Rich sighed and walked right in, the door closing behind her as she crossed the room, and stood gazing down, her head bent, and handy clasped, while for the moment she forgot her nerve-pains, and the tears started to her eyes.

“Poor father!” she sighed; “always so kind and gentle in spite of all. How do I know what he may suffer beneath the mask he wears?”

She thought of the prosperity they had once enjoyed, the many patients who came, and how, in this very room, as a child, he used to play with her long curling hair, while she, with childlike delight, emptied the little wooden bowl, and counted how many guineas papa had received that morning.

She recalled, too, the carriage in which she had sat waiting, while he, the handsome young doctor, had made his calls upon rich patients; and then, like a cloud, came creeping up the memories of the gradual decline of his practice, as he had devoted himself more and more to the dream of his life—this discovery of a vital fluid which should repair the waste of all disease, and with the indulgence in his chimera came the poverty and despair.

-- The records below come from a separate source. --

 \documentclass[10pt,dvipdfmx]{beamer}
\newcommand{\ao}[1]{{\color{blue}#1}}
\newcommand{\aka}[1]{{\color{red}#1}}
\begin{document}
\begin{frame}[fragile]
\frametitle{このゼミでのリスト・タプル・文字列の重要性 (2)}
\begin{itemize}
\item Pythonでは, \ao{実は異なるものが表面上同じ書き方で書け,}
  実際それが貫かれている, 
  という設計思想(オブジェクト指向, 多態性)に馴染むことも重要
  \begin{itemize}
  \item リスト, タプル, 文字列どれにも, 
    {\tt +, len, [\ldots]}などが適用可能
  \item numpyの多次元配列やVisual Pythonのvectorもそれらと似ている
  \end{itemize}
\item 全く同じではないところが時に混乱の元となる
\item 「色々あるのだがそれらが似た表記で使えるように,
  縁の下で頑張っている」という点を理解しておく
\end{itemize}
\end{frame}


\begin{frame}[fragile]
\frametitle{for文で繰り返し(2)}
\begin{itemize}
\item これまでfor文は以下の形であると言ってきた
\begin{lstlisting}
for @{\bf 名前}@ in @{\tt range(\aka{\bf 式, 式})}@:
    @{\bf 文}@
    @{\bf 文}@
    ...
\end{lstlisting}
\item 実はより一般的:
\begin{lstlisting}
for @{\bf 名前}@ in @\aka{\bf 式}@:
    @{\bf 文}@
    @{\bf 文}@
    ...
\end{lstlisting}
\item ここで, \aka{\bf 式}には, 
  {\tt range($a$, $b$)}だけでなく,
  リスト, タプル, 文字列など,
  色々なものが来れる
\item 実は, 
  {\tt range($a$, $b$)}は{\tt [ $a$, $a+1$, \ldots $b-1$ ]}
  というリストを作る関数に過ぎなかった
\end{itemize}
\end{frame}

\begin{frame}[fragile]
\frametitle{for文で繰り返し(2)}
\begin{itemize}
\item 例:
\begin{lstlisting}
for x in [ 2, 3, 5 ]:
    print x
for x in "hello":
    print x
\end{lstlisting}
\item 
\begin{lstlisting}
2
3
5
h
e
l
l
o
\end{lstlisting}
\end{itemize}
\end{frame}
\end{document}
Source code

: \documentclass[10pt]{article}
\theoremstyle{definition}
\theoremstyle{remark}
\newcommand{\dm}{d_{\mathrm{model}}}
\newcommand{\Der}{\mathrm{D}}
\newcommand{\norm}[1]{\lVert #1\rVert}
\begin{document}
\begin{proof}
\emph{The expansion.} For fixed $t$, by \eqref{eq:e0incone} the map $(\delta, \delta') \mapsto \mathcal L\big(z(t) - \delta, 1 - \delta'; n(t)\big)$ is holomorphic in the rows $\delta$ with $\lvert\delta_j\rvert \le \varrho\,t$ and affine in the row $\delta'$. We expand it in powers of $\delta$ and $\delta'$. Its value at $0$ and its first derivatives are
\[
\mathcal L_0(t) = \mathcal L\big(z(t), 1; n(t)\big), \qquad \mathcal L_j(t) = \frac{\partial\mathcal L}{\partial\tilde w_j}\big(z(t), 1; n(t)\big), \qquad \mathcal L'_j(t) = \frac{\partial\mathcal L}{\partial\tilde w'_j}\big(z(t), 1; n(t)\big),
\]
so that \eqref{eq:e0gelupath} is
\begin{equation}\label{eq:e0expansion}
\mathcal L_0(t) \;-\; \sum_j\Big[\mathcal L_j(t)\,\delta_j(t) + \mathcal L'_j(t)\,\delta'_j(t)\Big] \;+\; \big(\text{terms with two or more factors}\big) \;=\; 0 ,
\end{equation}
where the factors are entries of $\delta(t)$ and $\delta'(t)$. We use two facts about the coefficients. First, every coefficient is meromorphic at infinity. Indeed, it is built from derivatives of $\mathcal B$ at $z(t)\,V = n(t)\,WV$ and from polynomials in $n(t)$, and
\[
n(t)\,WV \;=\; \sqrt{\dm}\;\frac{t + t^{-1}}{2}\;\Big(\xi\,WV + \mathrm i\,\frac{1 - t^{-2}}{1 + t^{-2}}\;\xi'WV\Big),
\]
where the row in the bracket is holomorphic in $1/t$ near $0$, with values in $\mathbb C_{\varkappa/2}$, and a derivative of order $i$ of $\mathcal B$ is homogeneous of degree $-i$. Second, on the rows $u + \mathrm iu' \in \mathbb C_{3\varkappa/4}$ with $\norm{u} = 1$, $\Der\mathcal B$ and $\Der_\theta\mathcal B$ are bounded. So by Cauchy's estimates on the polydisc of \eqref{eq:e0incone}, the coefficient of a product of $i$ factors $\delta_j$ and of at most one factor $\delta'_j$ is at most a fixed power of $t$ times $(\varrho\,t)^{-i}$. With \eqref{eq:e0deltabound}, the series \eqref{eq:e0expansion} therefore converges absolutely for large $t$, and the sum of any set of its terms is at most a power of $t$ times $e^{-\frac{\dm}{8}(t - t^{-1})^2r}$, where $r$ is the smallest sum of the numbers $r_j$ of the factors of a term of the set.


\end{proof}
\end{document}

“Poor father!” she sighed again, bending down and kissing the broad white forehead; “there has never been anything between us but love.”

She rose slowly, went to a corner where a faded old dressing-gown hung upon a chair, and this she softly laid over the sleeping man, gazed at the fire, which was burning brightly, and then stole away with the agonising pang, forgotten for the moment, sweeping back, and seeming to drive her mad.

“I see yer a-kissing of him, Miss,” said Bob, grinning, as she closed the door.

Rich turned upon him angrily; but the boy was looking dreamily towards the doctor, and rubbing his shock head of hair.

“Don’t he look niste when he’s asleep like that? There ain’t such a good-looking gent nowhere’s about here as our master.”

There was so much genuine admiration in the boy’s tones that the angry look gave place to one of half amusement, half pity.